Next, this algorithm also poses ethical considerations if utilized in a self-driving vehicle. As each city has a different demographic makeup, sampling bias can be a significant threat to the training data used by the algorithm. An example of this demographic difference is described as "a pedestrian recognition model trained on only pictures of pedestrians in rural America will not operate well in a multicultural urban city because pedestrians from the two populations would not have similar appearances" (Xiang, 2019). Inadvertently, the algorithm may incorporate this bias when identifying pedestrians along the road. This manifestation of bias allows for higher precision based on skin tones, described as "evidence that standard models for the task of object detection, trained on standard datasets, appear to exhibit higher precision on lower Fitzpatrick skin types than higher skin types. This behavior appears on large images of pedestrians and even grows when we remove occluded pedestrians" (Wilson, Hoffman, & Morgenstern, 2019). Subsequently, self-driving vehicles may introduce accidents or fatalities due to their lower fidelity across different demographic groups.

References

Carlini, N., Liu, C., Erlingsson, Ú., Kos, J., & Song, D. (2019).
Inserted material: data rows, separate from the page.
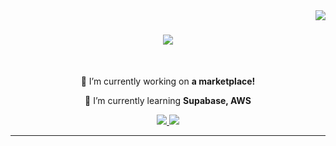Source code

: <img align="right" src="https://visitor-badge.laobi.icu/badge?page_id=fajraii.fajraii" />

<h1 align="center">
    <img src="https://readme-typing-svg.herokuapp.com/?font=Righteous&size=35&center=true&vCenter=true&width=500&height=70&duration=4000&lines=Hi+There!+👋;+I'm+Fajrianto+Burhan!;" />
</h1>


<br/>

<div align="center">
 
 🔭 I’m currently working on **a marketplace!**
 
 🌱 I’m currently learning **Supabase, AWS**

 </div>
 
<div align="center"> 
  <a href="mailto:fajriantoburhan@gmail.com">
    <img src="https://img.shields.io/badge/Gmail-333333?style=for-the-badge&logo=gmail&logoColor=red" />
  </a>
  <a href="https://www.linkedin.com/in/fajrianto-burhan-32b62229" target="_blank">
    <img src="https://img.shields.io/badge/LinkedIn-0077B5?style=for-the-badge&logo=linkedin&logoColor=white" target="_blank" />
  </a>
</div>

 <hr/>
<br/>
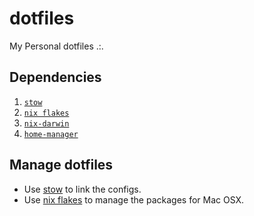 # dotfiles

My Personal dotfiles .:.

## Dependencies

1. [`stow`](https://www.gnu.org/software/stow/)
1. [`nix flakes`](https://nixos.wiki/wiki/Flakes)
1. [`nix-darwin`](https://github.com/LnL7/nix-darwin)
1. [`home-manager`](https://github.com/nix-community/home-manager)

## Manage dotfiles

- Use [stow](https://www.gnu.org/software/stow/) to link the configs.
- Use [nix flakes](https://nixos.wiki/wiki/Flakes) to manage the packages for Mac OSX.

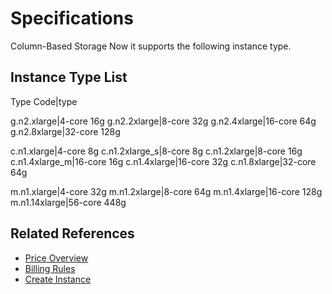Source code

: # Specifications

Column-Based Storage Now it supports the following instance type.

## Instance Type List

Type Code|type  

g.n2.xlarge|4-core 16g
g.n2.2xlarge|8-core 32g
g.n2.4xlarge|16-core 64g
g.n2.8xlarge|32-core 128g 
 

c.n1.xlarge|4-core 8g
c.n1.2xlarge_s|8-core 8g
c.n1.2xlarge|8-core 16g
c.n1.4xlarge_m|16-core 16g
c.n1.4xlarge|16-core 32g
c.n1.8xlarge|32-core 64g 
 

m.n1.xlarge|4-core 32g
m.n1.2xlarge|8-core 64g
m.n1.4xlarge|16-core 128g
m.n1.14xlarge|56-core 448g 

## Related References


- [Price Overview](../Pricing/Price-Overview.md)
- [Billing Rules](../Pricing/Billing-Rules.md)
- [Create Instance](../Getting-Started/Create-Instance.md)
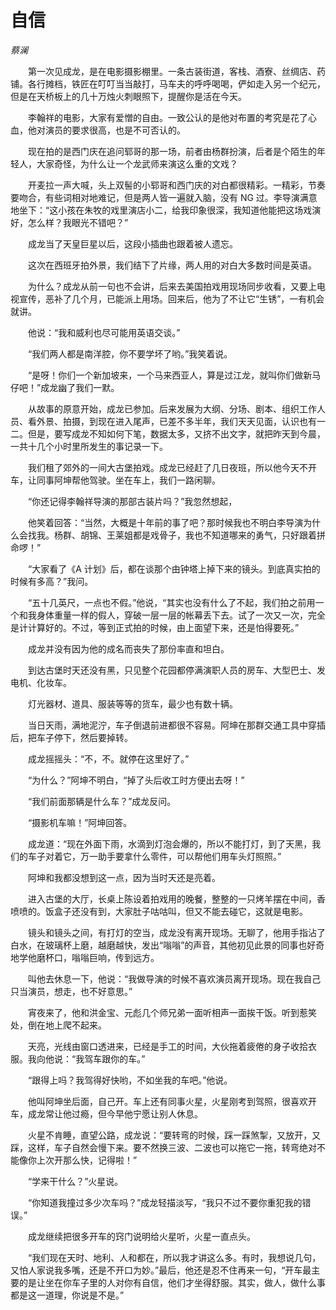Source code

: # 自信

*蔡澜*

　　第一次见成龙，是在电影摄影棚里。一条古装街道，客栈、酒寮、丝绸店、药铺。各行摊档，铁匠在叮叮当当敲打，马车夫的呼呼喝喝，俨如走入另一个纪元，但是在天桥板上的几十万烛火刺眼照下，提醒你是活在今天。

　　李翰祥的电影，大家有爱憎的自由。一致公认的是他对布置的考究是花了心血，他对演员的要求很高，也是不可否认的。

　　现在拍的是西门庆在追问郓哥的那一场，前者由杨群扮演，后者是个陌生的年轻人，大家奇怪，为什么让一个龙武师来演这么重的文戏？

　　开麦拉一声大喊，头上双髻的小郓哥和西门庆的对白都很精彩。一精彩，节奏要吻合，有些词相对地难记，但是两人皆一遍就入脑，没有 NG 过。李导演满意地坐下：“这小孩在朱牧的戏里演店小二，给我印象很深，我知道他能把这场戏演好，怎么样？我眼光不错吧？”

　　成龙当了天皇巨星以后，这段小插曲也跟着被人遗忘。

　　这次在西班牙拍外景，我们结下了片缘，两人用的对白大多数时间是英语。

　　为什么？成龙从前一句也不会讲，后来去美国拍戏用现场同步收看，又要上电视宣传，恶补了几个月，已能派上用场。回来后，他为了不让它“生锈”，一有机会就讲。

　　他说：“我和威利也尽可能用英语交谈。”

　　“我们两人都是南洋腔，你不要学坏了哟。”我笑着说。

　　“是呀！你们一个新加坡来，一个马来西亚人，算是过江龙，就叫你们做新马仔吧！”成龙幽了我们一默。

　　从故事的原意开始，成龙已参加。后来发展为大纲、分场、剧本、组织工作人员、看外景、拍摄，到现在进入尾声，已差不多半年，我们天天见面，认识也有一二。但是，要写成龙不知如何下笔，数据太多，又挤不出文字，就把昨天到今晨，一共十几个小时里所发生的事记录一下。

　　我们租了郊外的一间大古堡拍戏。成龙已经赶了几日夜班，所以他今天不开车，让同事阿坤帮他驾驶。坐在车上，我们一路闲聊。

　　“你还记得李翰祥导演的那部古装片吗？”我忽然想起，

　　他笑着回答：“当然，大概是十年前的事了吧？那时候我也不明白李导演为什么会找我。杨群、胡锦、王莱姐都是戏骨子，我也不知道哪来的勇气，只好跟着拼命啰！”

　　“大家看了《A 计划》后，都在谈那个由钟塔上掉下来的镜头。到底真实拍的时候有多高？”我问。

　　“五十几英尺，一点也不假。”他说，“其实也没有什么了不起，我们拍之前用一个和我身体重量一样的假人，穿破一层一层的帐幕丢下去。试了一次又一次，完全是计计算好的。不过，等到正式拍的时候，由上面望下来，还是怕得要死。”

　　成龙并没有因为他的成名而丧失了那份率直和坦白。

　　到达古堡时天还没有黑，只见整个花园都停满演职人员的房车、大型巴士、发电机、化妆车。

　　灯光器材、道具、服装等等的货车，最少也有数十辆。

　　当日天雨，满地泥泞，车子倒退前进都很不容易。阿坤在那群交通工具中穿插后，把车子停下，然后要掉转。

　　成龙摇摇头：“不，不。就停在这里好了。”

　　“为什么？”阿坤不明白，“掉了头后收工时方便出去呀！”

　　“我们前面那辆是什么车？”成龙反问。

　　“摄影机车嘛！”阿坤回答。

　　成龙道：“现在外面下雨，水滴到灯泡会爆的，所以不能打灯，到了天黑，我们的车子对着它，万一助手要拿什么零件，可以帮他们用车头灯照照。”

　　阿坤和我都没想到这一点，因为当时天还是亮着。

　　进入古堡的大厅，长桌上陈设着拍戏用的晚餐，整整的一只烤羊摆在中间，香喷喷的。饭盒子还没有到，大家肚子咕咕叫，但又不能去碰它，这就是电影。

　　镜头和镜头之间，有打灯的空当，成龙没有离开现场。无聊了，他用手指沾了白水，在玻璃杯上磨，越磨越快，发出“嗡嗡”的声音，其他初见此景的同事也好奇地学他磨杯口，嗡嗡巨响，传到远方。

　　叫他去休息一下，他说：“我做导演的时候不喜欢演员离开现场。现在我自己只当演员，想走，也不好意思。”

　　宵夜来了，他和洪金宝、元彪几个师兄弟一面听相声一面挨干饭。听到惹笑处，倒在地上爬不起来。

　　天亮，光线由窗口透进来，已经是手工的时间，大伙拖着疲倦的身子收拾衣服。我向他说：“我驾车跟你的车。”

　　“跟得上吗？我驾得好快哟，不如坐我的车吧。”他说。

　　他叫阿坤坐后面，自己开。车上还有同事火星，火星刚考到驾照，很喜欢开车，成龙常让他过瘾，但今早他宁愿让别人休息。

　　火星不肯睡，直望公路，成龙说：“要转弯的时候，踩一踩煞掣，又放开，又踩，这样，车子自然会慢下来。要不然换三波、二波也可以拖它一拖，转弯绝对不能像你上次开那么快，记得啦！”

　　“学来干什么？”火星说。

　　“你知道我撞过多少次车吗？”成龙轻描淡写，“我只不过不要你重犯我的错误。”

　　成龙继续把很多开车的窍门说明给火星听，火星一直点头。

　　“我们现在天时、地利、人和都在，所以我才讲这么多。有时，我想说几句，又怕人家说我多嘴，还是不开口为妙。”最后，他还是忍不住再来一句，“开车最主要的是让坐在你车子里的人对你有自信，他们才坐得舒服。其实，做人，做什么事都是这一道理，你说是不是。”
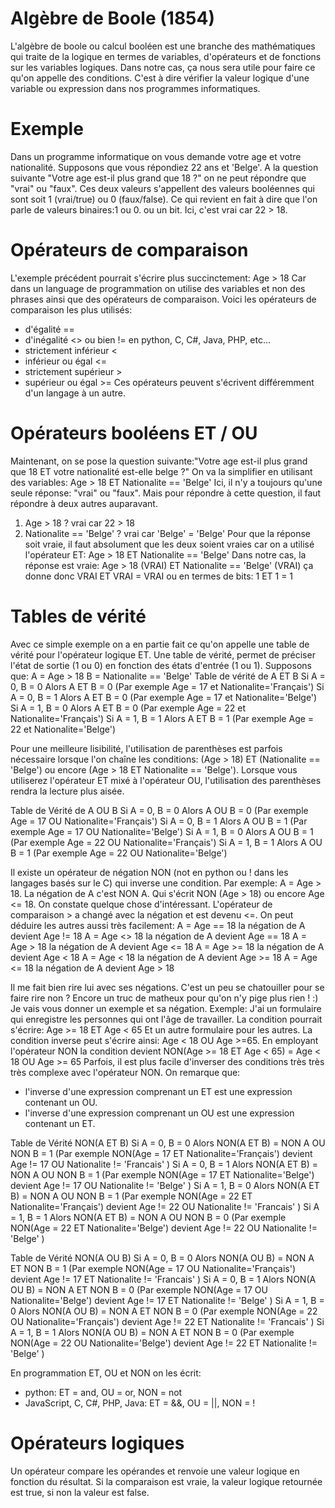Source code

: 
# Algèbre de Boole (1854)
L'algèbre de boole ou calcul booléen est une branche des mathématiques qui traite de la logique en termes de variables, d'opérateurs et de fonctions sur les variables logiques. Dans notre cas, ça nous sera utile pour faire ce qu'on appelle des conditions. C'est à dire vérifier la valeur logique d'une variable ou expression dans nos programmes informatiques.

# Exemple
Dans un programme informatique on vous demande votre age et votre nationalité. Supposons que vous répondiez 22 ans et 'Belge'.
A la question suivante "Votre age est-il plus grand que 18 ?" on ne peut répondre que "vrai" ou "faux". Ces deux valeurs s'appellent des valeurs booléennes qui sont soit 1 (vrai/true) ou 0 (faux/false). Ce qui revient en fait à dire que l'on parle de valeurs binaires:1 ou 0. ou un bit. Ici, c'est vrai car 22 > 18.

# Opérateurs de comparaison
L'exemple précédent pourrait s'écrire plus succinctement: Age > 18    Car dans un language de programmation on utilise des variables et non des phrases ainsi que des opérateurs de comparaison.
Voici les opérateurs de comparaison les plus utilisés: 
- d'égalité             ==
- d'inégalité           <> ou bien != en python, C, C#, Java, PHP, etc...
- strictement inférieur <
- inférieur ou égal     <=
- strictement supérieur >
- supérieur ou égal     >=
Ces opérateurs peuvent s'écrivent différemment d'un langage à un autre.

# Opérateurs booléens ET / OU
Maintenant, on se pose la question suivante:"Votre age est-il plus grand que 18 ET votre nationalité est-elle belge ?"
On va la simplifier en utilisant des variables: Age > 18 ET Nationalite == 'Belge'
Ici, il n'y a toujours qu'une seule réponse: "vrai" ou "faux". Mais pour répondre à cette question, il faut répondre à deux autres auparavant.
1) Age > 18 ?   vrai car 22 > 18
2) Nationalite == 'Belge' ?   vrai car 'Belge' = 'Belge' 
Pour que la réponse soit vraie, il faut absolument que les deux soient vraies car on a utilisé l'opérateur ET:  Age > 18 ET Nationalite == 'Belge'
Dans notre cas, la réponse est vraie: Age > 18 (VRAI) ET Nationalite == 'Belge' (VRAI) ça donne donc VRAI ET VRAI = VRAI ou en termes de bits: 1 ET 1 = 1

# Tables de vérité
Avec ce simple exemple on a en partie fait ce qu'on appelle une table de vérité pour l'opérateur logique ET.
Une table de vérité, permet de préciser l'état de sortie (1 ou 0) en fonction des états d'entrée (1 ou 1).
Supposons que:
A = Age > 18
B = Nationalite == 'Belge'
Table de vérité de A ET B
Si A = 0, B = 0 Alors A ET B = 0  (Par exemple Age = 17 et Nationalite='Français')
Si A = 0, B = 1 Alors A ET B = 0  (Par exemple Age = 17 et Nationalite='Belge')
Si A = 1, B = 0 Alors A ET B = 0  (Par exemple Age = 22 et Nationalite='Français')
Si A = 1, B = 1 Alors A ET B = 1  (Par exemple Age = 22 et Nationalite='Belge')

Pour une meilleure lisibilité, l'utilisation de parenthèses est parfois nécessaire lorsque l'on chaîne les conditions: (Age > 18) ET (Nationalite == 'Belge') ou encore (Age > 18 ET Nationalite == 'Belge'). Lorsque vous utiliserez l'opérateur ET mixé à l'opérateur OU, l'utilisation des parenthèses rendra la lecture plus aisée.

Table de Vérité de A OU B
Si A = 0, B = 0 Alors A OU B = 0  (Par exemple Age = 17 OU Nationalite='Français')
Si A = 0, B = 1 Alors A OU B = 1  (Par exemple Age = 17 OU Nationalite='Belge')
Si A = 1, B = 0 Alors A OU B = 1  (Par exemple Age = 22 OU Nationalite='Français')
Si A = 1, B = 1 Alors A OU B = 1  (Par exemple Age = 22 OU Nationalite='Belge')

Il existe un opérateur de négation NON (not en python ou ! dans les langages basés sur le C) qui inverse une condition. 
Par exemple:
A = Age > 18.
La négation de A c'est NON A. Qui s'écrit NON (Age > 18) ou encore Age <= 18.
On constate quelque chose d'intéressant. L'opérateur de comparaison > a changé avec la négation et est devenu <=.
On peut déduire les autres aussi très facilement:
A = Age == 18   la négation de A devient Age != 18
A = Age <> 18   la négation de A devient Age == 18
A = Age > 18    la négation de A devient Age <= 18
A = Age >= 18   la négation de A devient Age < 18
A = Age < 18    la négation de A devient Age >= 18
A = Age <= 18   la négation de A devient Age > 18

Il me fait bien rire lui avec ses négations. C'est un peu se chatouiller pour se faire rire non ? Encore un truc de matheux pour qu'on n'y pige plus rien ! :)
Je vais vous donner un exemple et sa négation.
Exemple: J'ai un formulaire qui enregistre les personnes qui ont l'âge de travailler.
La condition pourrait s'écrire: Age >= 18 ET Age < 65
Et un autre formulaire pour les autres. La condition inverse peut s'écrire ainsi: Age < 18 OU Age >=65. En employant l'opérateur NON la condition devient NON(Age >= 18 ET Age < 65) = Age < 18 OU Age >= 65
Parfois, il est plus facile d'inverser des conditions très très très complexe avec l'opérateur NON.
On remarque que:
- l'inverse d'une expression comprenant un ET est une expression contenant un OU.
- l'inverse d'une expression comprenant un OU est une expression contenant un ET.

Table de Vérité NON(A ET B)
Si A = 0, B = 0 Alors NON(A ET B) = NON A OU NON B = 1  (Par exemple NON(Age = 17 ET Nationalite='Français') devient Age != 17 OU Nationalite != 'Francais'  )
Si A = 0, B = 1 Alors NON(A ET B) = NON A OU NON B = 1  (Par exemple NON(Age = 17 ET Nationalite='Belge')    devient Age != 17 OU Nationalite != 'Belge'     )
Si A = 1, B = 0 Alors NON(A ET B) = NON A OU NON B = 1  (Par exemple NON(Age = 22 ET Nationalite='Français') devient Age != 22 OU Nationalite != 'Francais'  )
Si A = 1, B = 1 Alors NON(A ET B) = NON A OU NON B = 0  (Par exemple NON(Age = 22 ET Nationalite='Belge')    devient Age != 22 OU Nationalite != 'Belge'     )

Table de Vérité NON(A OU B)
Si A = 0, B = 0 Alors NON(A OU B) = NON A ET NON B = 1  (Par exemple NON(Age = 17 OU Nationalite='Français') devient Age != 17 ET Nationalite != 'Francais'  )
Si A = 0, B = 1 Alors NON(A OU B) = NON A ET NON B = 0  (Par exemple NON(Age = 17 OU Nationalite='Belge')    devient Age != 17 ET Nationalite != 'Belge'     )
Si A = 1, B = 0 Alors NON(A OU B) = NON A ET NON B = 0  (Par exemple NON(Age = 22 OU Nationalite='Français') devient Age != 22 ET Nationalite != 'Francais'  )
Si A = 1, B = 1 Alors NON(A OU B) = NON A ET NON B = 0  (Par exemple NON(Age = 22 OU Nationalite='Belge')    devient Age != 22 ET Nationalite != 'Belge'     )

En programmation ET, OU et NON on les écrit:
- python: ET = and, OU = or, NON = not
- JavaScript, C, C#, PHP, Java: ET = &&, OU = ||, NON = !

# Opérateurs logiques
Un opérateur compare les opérandes et renvoie une valeur logique en fonction du résultat. Si la comparaison est vraie, la valeur logique retournée est true, si non la valeur est false.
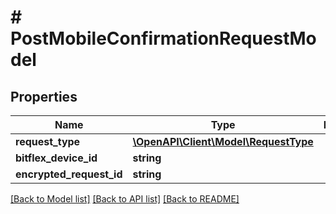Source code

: # # PostMobileConfirmationRequestModel

## Properties

Name | Type | Description | Notes
------------ | ------------- | ------------- | -------------
**request_type** | [**\OpenAPI\Client\Model\RequestType**](RequestType.md) |  | [optional]
**bitflex_device_id** | **string** |  | [optional]
**encrypted_request_id** | **string** |  | [optional]

[[Back to Model list]](../../README.md#models) [[Back to API list]](../../README.md#endpoints) [[Back to README]](../../README.md)
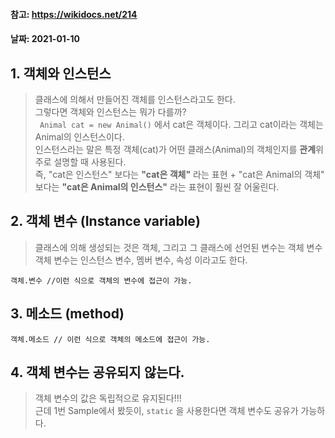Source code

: #### 참고: https://wikidocs.net/214
#### 날짜: 2021-01-10

## 1. 객체와 인스턴스
> 클래스에 의해서 만들어진 객체를 인스턴스라고도 한다.  
> 그렇다면 객체와 인스턴스는 뭐가 다를까?  
> ` Animal cat = new Animal()` 에서 cat은 객체이다. 그리고 cat이라는 객체는 Animal의 인스턴스이다.  
> 인스턴스라는 말은 특정 객체(cat)가 어떤 클래스(Animal)의 객체인지를 **관계**위주로 설명할 때 사용된다.  
> 즉, "cat은 인스턴스" 보다는 **"cat은 객체"** 라는 표현 + "cat은 Animal의 객체" 보다는 **"cat은 Animal의 인스턴스"** 라는 표현이 훨씬 잘 어울린다.


## 2. 객체 변수 (Instance variable)
> 클래스에 의해 생성되는 것은 객체, 그리고 그 클래스에 선언된 변수는 객체 변수  
> 객체 변수는 인스턴스 변수, 멤버 변수, 속성 이라고도 한다.  

    객체.변수 //이런 식으로 객체의 변수에 접근이 가능.

## 3. 메소드 (method)
    객체.메소드 // 이런 식으로 객체의 메소드에 접근이 가능.

## 4. 객체 변수는 공유되지 않는다.
> 객체 변수의 값은 독립적으로 유지된다!!!  
> 근데 1번 Sample에서 봤듯이, `static` 을 사용한다면 객체 변수도 공유가 가능하다.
The Secret Sharer: Evaluating and Testing Unintended Memorization in Neural Networks. In SEC’19: Proceedings of the 28th USENIX Conference on Security Symposium (pp. 267–284). USENIX Association.

Hill, K. (2020, January 18). The Secretive Company That Might End Privacy as We Know It. The New York Times. https://www.nytimes.com/2020/01/18/technology/clearview-privacy-facial-recognition.html

Wilson, B., Hoffman, J., & Morgenstern, J. (2019). Predictive Inequity in Object Detection. ArXiv, abs/1902.11097.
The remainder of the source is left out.